Print, exactly as written, every line from the first line of the records below through the line containing "## Overview of", and nothing further.

== Entries shown ==
================

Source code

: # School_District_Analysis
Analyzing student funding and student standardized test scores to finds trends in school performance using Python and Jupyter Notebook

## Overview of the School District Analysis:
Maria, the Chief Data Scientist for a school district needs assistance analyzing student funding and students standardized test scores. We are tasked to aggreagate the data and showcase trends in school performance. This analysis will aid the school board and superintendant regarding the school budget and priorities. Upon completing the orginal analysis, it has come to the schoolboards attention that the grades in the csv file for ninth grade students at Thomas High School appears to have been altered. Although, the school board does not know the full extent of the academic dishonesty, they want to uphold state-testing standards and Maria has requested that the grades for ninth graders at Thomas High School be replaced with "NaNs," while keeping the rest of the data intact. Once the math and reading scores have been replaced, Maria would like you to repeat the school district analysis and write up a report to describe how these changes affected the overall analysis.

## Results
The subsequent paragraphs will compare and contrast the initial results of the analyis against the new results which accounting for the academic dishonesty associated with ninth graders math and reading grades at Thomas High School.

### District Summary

================

== Task result ==
Source code

: # School_District_Analysis
Analyzing student funding and student standardized test scores to finds trends in school performance using Python and Jupyter Notebook

## Overview of the School District Analysis:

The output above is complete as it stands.